ACTIVITY: Retype every record exactly. Skip the images.
======== STUDY MATERIAL
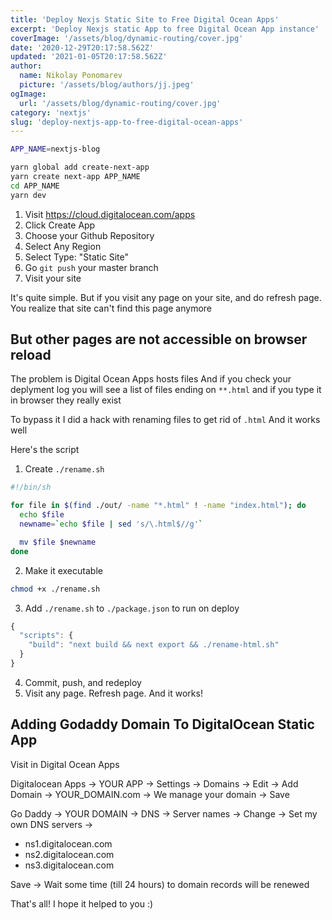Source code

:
```yaml
---
title: 'Deploy Nexjs Static Site to Free Digital Ocean Apps'
excerpt: 'Deploy Nexjs static App to free Digital Ocean App instance'
coverImage: '/assets/blog/dynamic-routing/cover.jpg'
date: '2020-12-29T20:17:58.562Z'
updated: '2021-01-05T20:17:58.562Z'
author:
  name: Nikolay Ponomarev
  picture: '/assets/blog/authors/jj.jpeg'
ogImage:
  url: '/assets/blog/dynamic-routing/cover.jpg'
category: 'nextjs'
slug: 'deploy-nextjs-app-to-free-digital-ocean-apps'
---
```


```sh
APP_NAME=nextjs-blog

yarn global add create-next-app
yarn create next-app APP_NAME
cd APP_NAME
yarn dev
```

1. Visit <https://cloud.digitalocean.com/apps>
1. Click Create App
1. Choose your Github Repository
1. Select Any Region
1. Select Type: "Static Site"
1. Go `git push` your master branch
1. Visit your site

It's quite simple. But if you visit any page on your site, and
do refresh page.
You realize that site can't find this page anymore

## But other pages are not accessible on browser reload

The problem is Digital Ocean Apps hosts files
And if you check your deplyment log you will see a list of files
ending on `**.html` and if you type it in browser they really exist

To bypass it I did a hack with renaming files to get rid of `.html`
And it works well

Here's the script

1. Create `./rename.sh`

```sh
#!/bin/sh

for file in $(find ./out/ -name "*.html" ! -name "index.html"); do
  echo $file
  newname=`echo $file | sed 's/\.html$//g'`

  mv $file $newname
done
```

2. Make it executable

```sh
chmod +x ./rename.sh
```

3. Add `./rename.sh` to  `./package.json` to run on deploy

```javascript
{
  "scripts": {
    "build": "next build && next export && ./rename-html.sh"
  }
}
```

4. Commit, push, and redeploy
5. Visit any page. Refresh page. And it works!

## Adding Godaddy Domain To DigitalOcean Static App

Visit in Digital Ocean Apps

Digitalocean Apps -> YOUR APP -> Settings -> Domains -> Edit -> Add Domain -> YOUR_DOMAIN.com -> We manage your domain -> Save

Go Daddy -> YOUR DOMAIN -> DNS -> Server names -> Change -> Set my own DNS servers ->

- ns1.digitalocean.com
- ns2.digitalocean.com
- ns3.digitalocean.com

Save -> Wait some time (till 24 hours) to domain records will be renewed

That's all! I hope it helped to you :)
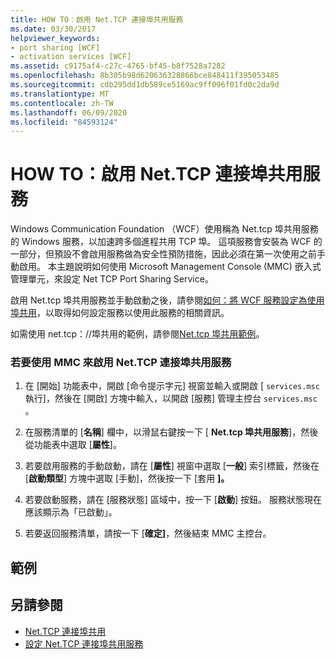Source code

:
 ```yaml
---
title: HOW TO：啟用 Net.TCP 連接埠共用服務
ms.date: 03/30/2017
helpviewer_keywords:
- port sharing [WCF]
- activation services [WCF]
ms.assetid: c9175af4-c27c-4765-bf45-b8f7528a7282
ms.openlocfilehash: 8b305b98d620636328866bce848411f395053485
ms.sourcegitcommit: cdb295dd1db589ce5169ac9ff096f01fd0c2da9d
ms.translationtype: MT
ms.contentlocale: zh-TW
ms.lasthandoff: 06/09/2020
ms.locfileid: "84593124"
---
```

# <a name="how-to-enable-the-nettcp-port-sharing-service"></a>HOW TO：啟用 Net.TCP 連接埠共用服務
Windows Communication Foundation （WCF）使用稱為 Net.tcp 埠共用服務的 Windows 服務，以加速跨多個進程共用 TCP 埠。 這項服務會安裝為 WCF 的一部分，但預設不會啟用服務做為安全性預防措施，因此必須在第一次使用之前手動啟用。 本主題說明如何使用 Microsoft Management Console (MMC) 嵌入式管理單元，來設定 Net TCP Port Sharing Service。  
  
 啟用 Net.tcp 埠共用服務並手動啟動之後，請參閱[如何：將 WCF 服務設定為使用埠共用](how-to-configure-a-wcf-service-to-use-port-sharing.md)，以取得如何設定服務以使用此服務的相關資訊。  
  
 如需使用 net.tcp：//埠共用的範例，請參閱[Net.tcp 埠共用範例](../samples/net-tcp-port-sharing-sample.md)。  
  
### <a name="to-enable-the-nettcp-port-sharing-service-using-mmc"></a>若要使用 MMC 來啟用 Net.TCP 連接埠共用服務  
  
1. 在 [開始] 功能表中，開啟 [命令提示字元] 視窗並輸入或開啟 [ `services.msc` 執行]，然後在 [開啟] 方塊中輸入，以開啟 [服務] 管理主控台 `services.msc` 。  
  
2. 在服務清單的 [**名稱**] 欄中，以滑鼠右鍵按一下 [ **Net.tcp 埠共用服務**]，然後從功能表中選取 [**屬性**]。  
  
3. 若要啟用服務的手動啟動，請在 [**屬性**] 視窗中選取 [**一般**] 索引標籤，然後在 [**啟動類型**] 方塊中選取 [手動]，然後按一下 [套用 **]。**  
  
4. 若要啟動服務，請在 [服務狀態] 區域中，按一下 [**啟動**] 按鈕。 服務狀態現在應該顯示為「已啟動」。  
  
5. 若要返回服務清單，請按一下 [**確定]**，然後結束 MMC 主控台。  
  
## <a name="example"></a>範例  
  
## <a name="see-also"></a>另請參閱

- [Net.TCP 連接埠共用](net-tcp-port-sharing.md)
- [設定 Net.TCP 連接埠共用服務](configuring-the-net-tcp-port-sharing-service.md)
================
TASK OUTPUT:
Source code

:
```yaml
---
title: 'Deploy Nexjs Static Site to Free Digital Ocean Apps'
excerpt: 'Deploy Nexjs static App to free Digital Ocean App instance'
coverImage: '/assets/blog/dynamic-routing/cover.jpg'
date: '2020-12-29T20:17:58.562Z'
updated: '2021-01-05T20:17:58.562Z'
author:
  name: Nikolay Ponomarev
  picture: '/assets/blog/authors/jj.jpeg'
ogImage:
  url: '/assets/blog/dynamic-routing/cover.jpg'
category: 'nextjs'
slug: 'deploy-nextjs-app-to-free-digital-ocean-apps'
---
```


```sh
APP_NAME=nextjs-blog

yarn global add create-next-app
yarn create next-app APP_NAME
cd APP_NAME
yarn dev
```

1. Visit <https://cloud.digitalocean.com/apps>
1. Click Create App
1. Choose your Github Repository
1. Select Any Region
1. Select Type: "Static Site"
1. Go `git push` your master branch
1. Visit your site

It's quite simple. But if you visit any page on your site, and
do refresh page.
You realize that site can't find this page anymore

## But other pages are not accessible on browser reload

The problem is Digital Ocean Apps hosts files
And if you check your deplyment log you will see a list of files
ending on `**.html` and if you type it in browser they really exist

To bypass it I did a hack with renaming files to get rid of `.html`
And it works well

Here's the script

1. Create `./rename.sh`

```sh
#!/bin/sh

for file in $(find ./out/ -name "*.html" ! -name "index.html"); do
  echo $file
  newname=`echo $file | sed 's/\.html$//g'`

  mv $file $newname
done
```

2. Make it executable

```sh
chmod +x ./rename.sh
```

3. Add `./rename.sh` to  `./package.json` to run on deploy

```javascript
{
  "scripts": {
    "build": "next build && next export && ./rename-html.sh"
  }
}
```

4. Commit, push, and redeploy
5. Visit any page. Refresh page. And it works!

## Adding Godaddy Domain To DigitalOcean Static App

Visit in Digital Ocean Apps

Digitalocean Apps -> YOUR APP -> Settings -> Domains -> Edit -> Add Domain -> YOUR_DOMAIN.com -> We manage your domain -> Save

Go Daddy -> YOUR DOMAIN -> DNS -> Server names -> Change -> Set my own DNS servers ->

- ns1.digitalocean.com
- ns2.digitalocean.com
- ns3.digitalocean.com

Save -> Wait some time (till 24 hours) to domain records will be renewed

That's all! I hope it helped to you :)
Source code

:
 ```yaml
---
title: HOW TO：啟用 Net.TCP 連接埠共用服務
ms.date: 03/30/2017
helpviewer_keywords:
- port sharing [WCF]
- activation services [WCF]
ms.assetid: c9175af4-c27c-4765-bf45-b8f7528a7282
ms.openlocfilehash: 8b305b98d620636328866bce848411f395053485
ms.sourcegitcommit: cdb295dd1db589ce5169ac9ff096f01fd0c2da9d
ms.translationtype: MT
ms.contentlocale: zh-TW
ms.lasthandoff: 06/09/2020
ms.locfileid: "84593124"
---
```

# <a name="how-to-enable-the-nettcp-port-sharing-service"></a>HOW TO：啟用 Net.TCP 連接埠共用服務
Windows Communication Foundation （WCF）使用稱為 Net.tcp 埠共用服務的 Windows 服務，以加速跨多個進程共用 TCP 埠。 這項服務會安裝為 WCF 的一部分，但預設不會啟用服務做為安全性預防措施，因此必須在第一次使用之前手動啟用。 本主題說明如何使用 Microsoft Management Console (MMC) 嵌入式管理單元，來設定 Net TCP Port Sharing Service。  
  
 啟用 Net.tcp 埠共用服務並手動啟動之後，請參閱[如何：將 WCF 服務設定為使用埠共用](how-to-configure-a-wcf-service-to-use-port-sharing.md)，以取得如何設定服務以使用此服務的相關資訊。  
  
 如需使用 net.tcp：//埠共用的範例，請參閱[Net.tcp 埠共用範例](../samples/net-tcp-port-sharing-sample.md)。  
  
### <a name="to-enable-the-nettcp-port-sharing-service-using-mmc"></a>若要使用 MMC 來啟用 Net.TCP 連接埠共用服務  
  
1. 在 [開始] 功能表中，開啟 [命令提示字元] 視窗並輸入或開啟 [ `services.msc` 執行]，然後在 [開啟] 方塊中輸入，以開啟 [服務] 管理主控台 `services.msc` 。  
  
2. 在服務清單的 [**名稱**] 欄中，以滑鼠右鍵按一下 [ **Net.tcp 埠共用服務**]，然後從功能表中選取 [**屬性**]。  
  
3. 若要啟用服務的手動啟動，請在 [**屬性**] 視窗中選取 [**一般**] 索引標籤，然後在 [**啟動類型**] 方塊中選取 [手動]，然後按一下 [套用 **]。**  
  
4. 若要啟動服務，請在 [服務狀態] 區域中，按一下 [**啟動**] 按鈕。 服務狀態現在應該顯示為「已啟動」。  
  
5. 若要返回服務清單，請按一下 [**確定]**，然後結束 MMC 主控台。  
  
## <a name="example"></a>範例  
  
## <a name="see-also"></a>另請參閱

- [Net.TCP 連接埠共用](net-tcp-port-sharing.md)
- [設定 Net.TCP 連接埠共用服務](configuring-the-net-tcp-port-sharing-service.md)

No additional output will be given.